Source/Script Editor (Top-Left Pane):
- Purpose: This pane is where you write and edit R scripts (.R files), R Markdown (.Rmd) documents, or other types of text files.
- Features:
  - Run Code: Use the “Run” button or Ctrl + Enter (Windows) / Cmd + Enter (Mac) to execute a current line the cursor is on or any highlighted codes.
  - Open Files: Click on the tabs to switch between open scripts, or use the file browser to open a new script.
  - Syntax Highlighting: The editor provides syntax highlighting for R code, making it easier to read and debug.
  - Find/Replace: Use Ctrl + F (Windows) / Cmd + F (Mac) to search within the script.
Console (Bottom-Left Pane):
- Purpose: The console is where you can directly type and execute R commands, and where R outputs the results of executed code.
- Features:
  - Type Commands: You can type R commands directly and press Enter to run them.
  - View Output: The results of executed commands, including error messages, will be displayed here.
  - Command History: Use the up and down arrow keys to scroll through previously entered commands.
Environment/History/Connections (Top-Right Pane):
1. Environment Tab:
- Purpose: Displays the objects (like data frames, vectors, etc.) that are currently defined and loaded in the R environment.
- Features: Click on objects to view their details or use the broom icon to clear the environment.
1. History Tab:
- Purpose: Shows a history of all the commands you’ve executed during the current session.
- Features: Click on a command to re-run it, or clear the history as needed.
1. Connections Tab:
- Purpose: Allows you to manage connections to external databases.
- Features: Use the interface to connect to a new database or manage existing connections.
Files/Plots/Packages/Help/Viewer (Bottom-Right Pane):
1. Files Tab:
- Purpose: Shows the file structure of your working directory.
- Features: You can browse files, open them, or change the working directory.
1. Plots Tab:
- Purpose: Displays the plots generated by your R code.
- Features: You can export or clear plots, and navigate through plot history.
1. Packages Tab:
- Purpose: Lists all the installed R packages.
- Features: Install new packages, load them into your session, or update existing ones.
1. Help Tab:
- Purpose: Provides access to R documentation and help files.
- Features: Use the search bar to find help topics, or browse documentation.
1. Viewer Tab:
- Purpose: Displays HTML content, such as web pages or R Markdown reports.
- Features: Browse the content rendered within RStudio, like a mini-browser.

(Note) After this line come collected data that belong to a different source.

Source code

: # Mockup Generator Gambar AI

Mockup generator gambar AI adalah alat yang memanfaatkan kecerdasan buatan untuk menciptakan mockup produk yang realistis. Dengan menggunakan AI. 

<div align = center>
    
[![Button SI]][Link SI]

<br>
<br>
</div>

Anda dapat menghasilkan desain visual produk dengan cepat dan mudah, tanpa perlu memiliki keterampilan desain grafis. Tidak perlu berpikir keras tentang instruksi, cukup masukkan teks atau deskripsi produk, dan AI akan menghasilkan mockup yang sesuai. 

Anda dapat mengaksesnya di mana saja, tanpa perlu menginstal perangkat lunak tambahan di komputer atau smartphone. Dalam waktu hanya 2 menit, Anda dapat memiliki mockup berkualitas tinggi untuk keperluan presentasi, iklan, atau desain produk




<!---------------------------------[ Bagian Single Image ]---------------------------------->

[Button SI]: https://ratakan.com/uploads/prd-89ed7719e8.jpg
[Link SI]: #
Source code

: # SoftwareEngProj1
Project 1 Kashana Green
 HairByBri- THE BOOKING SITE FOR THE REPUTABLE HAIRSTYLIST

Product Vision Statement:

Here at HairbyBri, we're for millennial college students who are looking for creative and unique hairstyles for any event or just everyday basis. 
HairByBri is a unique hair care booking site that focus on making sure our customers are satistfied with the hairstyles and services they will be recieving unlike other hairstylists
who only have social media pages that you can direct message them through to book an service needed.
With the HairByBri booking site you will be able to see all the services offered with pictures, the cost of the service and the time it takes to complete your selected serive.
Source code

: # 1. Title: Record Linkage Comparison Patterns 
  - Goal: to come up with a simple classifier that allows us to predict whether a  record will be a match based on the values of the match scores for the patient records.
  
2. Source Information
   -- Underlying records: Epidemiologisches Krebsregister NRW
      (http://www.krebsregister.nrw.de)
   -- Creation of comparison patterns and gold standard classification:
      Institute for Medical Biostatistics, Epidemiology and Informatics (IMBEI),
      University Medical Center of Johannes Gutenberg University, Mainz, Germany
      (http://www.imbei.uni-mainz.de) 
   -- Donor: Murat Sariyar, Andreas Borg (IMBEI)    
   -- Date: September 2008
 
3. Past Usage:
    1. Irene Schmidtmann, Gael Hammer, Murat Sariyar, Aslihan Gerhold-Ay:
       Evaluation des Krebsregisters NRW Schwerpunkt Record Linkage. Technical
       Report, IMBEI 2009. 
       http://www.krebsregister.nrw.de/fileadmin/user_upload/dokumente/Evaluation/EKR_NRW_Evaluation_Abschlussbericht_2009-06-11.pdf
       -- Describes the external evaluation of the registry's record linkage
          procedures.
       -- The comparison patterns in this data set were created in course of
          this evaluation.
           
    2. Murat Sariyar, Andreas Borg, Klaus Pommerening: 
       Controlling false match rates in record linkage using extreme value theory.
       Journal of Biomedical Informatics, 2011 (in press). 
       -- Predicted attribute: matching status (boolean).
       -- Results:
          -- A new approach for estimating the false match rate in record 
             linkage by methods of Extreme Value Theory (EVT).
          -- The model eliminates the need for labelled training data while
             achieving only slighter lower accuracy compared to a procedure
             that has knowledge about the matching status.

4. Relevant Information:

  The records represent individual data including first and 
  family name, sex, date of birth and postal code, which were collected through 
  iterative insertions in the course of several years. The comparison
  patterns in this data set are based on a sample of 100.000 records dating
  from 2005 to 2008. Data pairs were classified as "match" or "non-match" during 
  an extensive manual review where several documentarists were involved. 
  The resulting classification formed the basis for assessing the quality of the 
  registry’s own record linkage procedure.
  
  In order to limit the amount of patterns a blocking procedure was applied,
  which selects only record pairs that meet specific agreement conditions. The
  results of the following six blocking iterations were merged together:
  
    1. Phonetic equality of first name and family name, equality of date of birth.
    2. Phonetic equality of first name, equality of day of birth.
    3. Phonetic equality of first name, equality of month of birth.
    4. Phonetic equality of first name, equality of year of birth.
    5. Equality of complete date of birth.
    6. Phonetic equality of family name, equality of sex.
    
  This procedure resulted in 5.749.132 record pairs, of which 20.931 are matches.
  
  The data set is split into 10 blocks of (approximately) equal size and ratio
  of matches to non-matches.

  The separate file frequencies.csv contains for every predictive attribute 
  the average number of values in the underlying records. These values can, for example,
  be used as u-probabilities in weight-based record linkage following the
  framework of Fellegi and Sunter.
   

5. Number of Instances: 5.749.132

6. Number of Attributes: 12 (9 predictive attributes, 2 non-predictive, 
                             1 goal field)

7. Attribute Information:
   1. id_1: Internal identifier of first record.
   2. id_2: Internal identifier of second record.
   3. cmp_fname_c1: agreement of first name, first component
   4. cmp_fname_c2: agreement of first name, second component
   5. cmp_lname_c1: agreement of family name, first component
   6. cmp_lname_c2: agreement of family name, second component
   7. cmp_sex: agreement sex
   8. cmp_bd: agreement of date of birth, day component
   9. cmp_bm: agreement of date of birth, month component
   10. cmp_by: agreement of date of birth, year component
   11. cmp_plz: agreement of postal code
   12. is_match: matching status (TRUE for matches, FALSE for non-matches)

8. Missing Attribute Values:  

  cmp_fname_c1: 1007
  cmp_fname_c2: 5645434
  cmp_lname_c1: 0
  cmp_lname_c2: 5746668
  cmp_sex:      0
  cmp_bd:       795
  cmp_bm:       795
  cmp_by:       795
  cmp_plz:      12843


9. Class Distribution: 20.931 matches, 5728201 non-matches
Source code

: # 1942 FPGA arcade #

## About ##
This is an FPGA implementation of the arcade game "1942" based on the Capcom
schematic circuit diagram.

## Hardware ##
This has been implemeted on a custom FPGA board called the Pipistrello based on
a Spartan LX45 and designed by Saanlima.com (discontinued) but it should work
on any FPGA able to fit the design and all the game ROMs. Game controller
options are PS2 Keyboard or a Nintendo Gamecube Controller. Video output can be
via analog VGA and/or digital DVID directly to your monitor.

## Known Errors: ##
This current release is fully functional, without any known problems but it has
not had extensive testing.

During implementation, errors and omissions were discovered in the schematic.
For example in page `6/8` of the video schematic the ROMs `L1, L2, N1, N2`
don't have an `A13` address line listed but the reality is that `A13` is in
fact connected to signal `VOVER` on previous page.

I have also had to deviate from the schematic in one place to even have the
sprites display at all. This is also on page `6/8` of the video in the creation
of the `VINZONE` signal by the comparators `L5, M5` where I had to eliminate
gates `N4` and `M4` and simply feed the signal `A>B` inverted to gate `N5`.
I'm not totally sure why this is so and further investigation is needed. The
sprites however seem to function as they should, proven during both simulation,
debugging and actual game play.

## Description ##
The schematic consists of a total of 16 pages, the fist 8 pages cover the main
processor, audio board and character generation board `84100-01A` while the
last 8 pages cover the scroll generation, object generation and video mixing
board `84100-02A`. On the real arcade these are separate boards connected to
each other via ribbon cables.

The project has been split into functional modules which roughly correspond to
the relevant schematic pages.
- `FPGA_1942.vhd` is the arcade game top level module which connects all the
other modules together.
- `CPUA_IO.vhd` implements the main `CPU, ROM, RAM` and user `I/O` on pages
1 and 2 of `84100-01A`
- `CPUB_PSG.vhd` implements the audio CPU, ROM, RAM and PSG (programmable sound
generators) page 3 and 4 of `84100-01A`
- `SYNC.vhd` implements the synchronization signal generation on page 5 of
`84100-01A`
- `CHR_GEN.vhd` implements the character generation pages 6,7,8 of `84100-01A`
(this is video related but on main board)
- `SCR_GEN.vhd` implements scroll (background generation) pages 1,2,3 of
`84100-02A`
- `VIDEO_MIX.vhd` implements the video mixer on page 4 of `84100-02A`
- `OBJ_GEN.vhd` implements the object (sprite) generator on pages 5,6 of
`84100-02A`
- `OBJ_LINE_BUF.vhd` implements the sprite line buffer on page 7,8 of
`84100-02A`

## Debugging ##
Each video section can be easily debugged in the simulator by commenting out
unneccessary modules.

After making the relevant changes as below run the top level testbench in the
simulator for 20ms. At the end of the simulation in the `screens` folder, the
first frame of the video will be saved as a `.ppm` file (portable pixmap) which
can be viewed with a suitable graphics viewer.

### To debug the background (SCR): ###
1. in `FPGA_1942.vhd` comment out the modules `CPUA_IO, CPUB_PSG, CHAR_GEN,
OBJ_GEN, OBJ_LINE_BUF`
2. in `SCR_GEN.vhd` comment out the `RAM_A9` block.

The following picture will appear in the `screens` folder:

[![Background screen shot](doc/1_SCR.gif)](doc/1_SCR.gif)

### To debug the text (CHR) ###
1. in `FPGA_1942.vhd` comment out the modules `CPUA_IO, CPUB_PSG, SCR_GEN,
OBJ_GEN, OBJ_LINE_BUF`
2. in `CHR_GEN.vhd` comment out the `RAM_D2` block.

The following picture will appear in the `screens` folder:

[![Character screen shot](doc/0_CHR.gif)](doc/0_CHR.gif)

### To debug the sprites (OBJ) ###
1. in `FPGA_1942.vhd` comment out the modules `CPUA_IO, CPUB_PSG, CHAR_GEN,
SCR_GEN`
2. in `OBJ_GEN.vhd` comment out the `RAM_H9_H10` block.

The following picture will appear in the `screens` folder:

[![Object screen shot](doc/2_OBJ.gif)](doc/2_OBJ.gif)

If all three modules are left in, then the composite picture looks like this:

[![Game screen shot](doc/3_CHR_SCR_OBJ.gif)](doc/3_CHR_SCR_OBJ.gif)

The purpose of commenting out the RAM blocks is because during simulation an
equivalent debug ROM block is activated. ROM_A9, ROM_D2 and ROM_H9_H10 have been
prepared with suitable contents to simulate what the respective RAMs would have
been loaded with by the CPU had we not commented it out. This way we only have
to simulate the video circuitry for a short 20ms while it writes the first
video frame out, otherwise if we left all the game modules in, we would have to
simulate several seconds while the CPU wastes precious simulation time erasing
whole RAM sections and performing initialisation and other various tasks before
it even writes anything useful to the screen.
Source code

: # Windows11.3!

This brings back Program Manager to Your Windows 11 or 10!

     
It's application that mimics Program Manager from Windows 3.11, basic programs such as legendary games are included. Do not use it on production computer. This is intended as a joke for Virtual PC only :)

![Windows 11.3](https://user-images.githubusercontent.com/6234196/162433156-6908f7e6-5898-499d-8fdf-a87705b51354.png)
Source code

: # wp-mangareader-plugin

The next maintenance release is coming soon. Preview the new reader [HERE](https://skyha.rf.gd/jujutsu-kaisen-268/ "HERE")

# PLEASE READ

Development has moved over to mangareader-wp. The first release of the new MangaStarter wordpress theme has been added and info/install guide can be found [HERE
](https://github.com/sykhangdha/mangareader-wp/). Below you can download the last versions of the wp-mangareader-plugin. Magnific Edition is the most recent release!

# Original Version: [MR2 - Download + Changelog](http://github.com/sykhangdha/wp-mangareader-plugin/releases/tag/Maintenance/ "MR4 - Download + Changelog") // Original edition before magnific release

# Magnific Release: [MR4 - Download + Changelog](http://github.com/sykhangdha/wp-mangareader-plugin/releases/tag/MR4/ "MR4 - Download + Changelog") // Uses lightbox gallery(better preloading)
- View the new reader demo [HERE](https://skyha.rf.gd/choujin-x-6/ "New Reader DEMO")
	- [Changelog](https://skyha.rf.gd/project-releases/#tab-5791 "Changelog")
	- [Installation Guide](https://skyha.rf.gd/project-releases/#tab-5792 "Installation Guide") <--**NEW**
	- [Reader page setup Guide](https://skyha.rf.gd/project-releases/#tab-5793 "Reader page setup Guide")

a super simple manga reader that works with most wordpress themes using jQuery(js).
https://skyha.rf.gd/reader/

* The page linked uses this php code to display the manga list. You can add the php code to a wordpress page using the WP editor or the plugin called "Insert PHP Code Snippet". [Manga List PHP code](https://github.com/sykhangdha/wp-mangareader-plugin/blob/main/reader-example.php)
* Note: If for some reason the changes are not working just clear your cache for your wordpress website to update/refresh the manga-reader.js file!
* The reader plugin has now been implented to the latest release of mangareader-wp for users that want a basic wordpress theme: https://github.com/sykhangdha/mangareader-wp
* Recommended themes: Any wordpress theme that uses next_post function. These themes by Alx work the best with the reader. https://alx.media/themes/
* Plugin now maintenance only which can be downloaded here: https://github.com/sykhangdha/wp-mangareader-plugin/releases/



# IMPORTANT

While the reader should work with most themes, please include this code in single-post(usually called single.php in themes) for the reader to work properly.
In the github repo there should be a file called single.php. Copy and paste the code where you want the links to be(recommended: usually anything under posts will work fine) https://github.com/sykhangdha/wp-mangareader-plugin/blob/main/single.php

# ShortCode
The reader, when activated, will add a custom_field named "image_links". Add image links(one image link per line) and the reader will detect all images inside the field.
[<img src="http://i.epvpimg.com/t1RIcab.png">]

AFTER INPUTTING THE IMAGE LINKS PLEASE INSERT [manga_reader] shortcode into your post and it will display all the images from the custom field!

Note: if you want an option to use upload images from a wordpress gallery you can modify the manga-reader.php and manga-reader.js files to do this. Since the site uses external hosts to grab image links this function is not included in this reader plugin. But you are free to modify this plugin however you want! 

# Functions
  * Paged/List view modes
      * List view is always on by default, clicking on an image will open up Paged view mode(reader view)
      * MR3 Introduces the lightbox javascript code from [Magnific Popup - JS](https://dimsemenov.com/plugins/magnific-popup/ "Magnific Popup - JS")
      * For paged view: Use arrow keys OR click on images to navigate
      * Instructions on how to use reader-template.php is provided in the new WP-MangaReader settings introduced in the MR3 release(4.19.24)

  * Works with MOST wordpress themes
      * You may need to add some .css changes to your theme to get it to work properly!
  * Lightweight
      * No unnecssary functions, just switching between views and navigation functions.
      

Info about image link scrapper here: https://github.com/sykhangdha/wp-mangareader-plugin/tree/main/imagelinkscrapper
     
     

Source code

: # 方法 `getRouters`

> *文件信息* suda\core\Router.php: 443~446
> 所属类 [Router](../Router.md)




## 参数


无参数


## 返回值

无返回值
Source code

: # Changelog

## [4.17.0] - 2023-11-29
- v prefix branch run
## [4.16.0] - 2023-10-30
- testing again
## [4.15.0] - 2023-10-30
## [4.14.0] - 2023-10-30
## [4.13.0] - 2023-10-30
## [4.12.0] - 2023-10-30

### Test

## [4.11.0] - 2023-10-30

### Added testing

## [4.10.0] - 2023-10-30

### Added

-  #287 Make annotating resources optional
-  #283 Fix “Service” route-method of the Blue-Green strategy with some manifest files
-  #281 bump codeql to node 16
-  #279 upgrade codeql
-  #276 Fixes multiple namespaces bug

Keyboard Shortcuts for Easier Navigation

Though not required to use, keyboard shortcuts are an efficient way of working with R. Here are a few helpful keyboard shortcuts commonly used when working with R:

Switch between panes: Ctrl + 1 to Ctrl + 4 (Windows) / Cmd + 1 to Cmd + 4 (Mac).
Run Code: Run code: Ctrl + Enter (Windows) / Cmd + Enter (Mac).
Clear console: Ctrl + L (Windows) / Cmd + L (Mac).
Close all tabs in Source Editor: Ctrl + Shift + W (Windows) / Cmd + Shift + W (Mac).
Left Arrow (for defining objects/variables): Alt + - (Windows) / Option + - (Mac).
Move cursor to beginning of line: Home (Windows) / Cmd + Left (Mac).
Move cursor to end of line: End (Windows) / Cmd + Right (Mac).
Highlight lines of code: Shift + Down Arrow (Windows) / Shift + Option + Down Arrow (Mac).

R as a Calculator

To understand R and its maximum capabilities, let’s first think of R to function as a calculator. By default, R will read expressions following the order of operations; PEMDAS (Parentheses-Exponents-Multiplication-Division-Addition-Subtraction) or GEMS (Groupings-Exponents-Multiplication/Division-Subtraction/Addition). Later in this section, we will practice using parentheses to group expressions we want done in our desired order.

Basic Math Operations

Addition: We use the + in order to add or sum values up.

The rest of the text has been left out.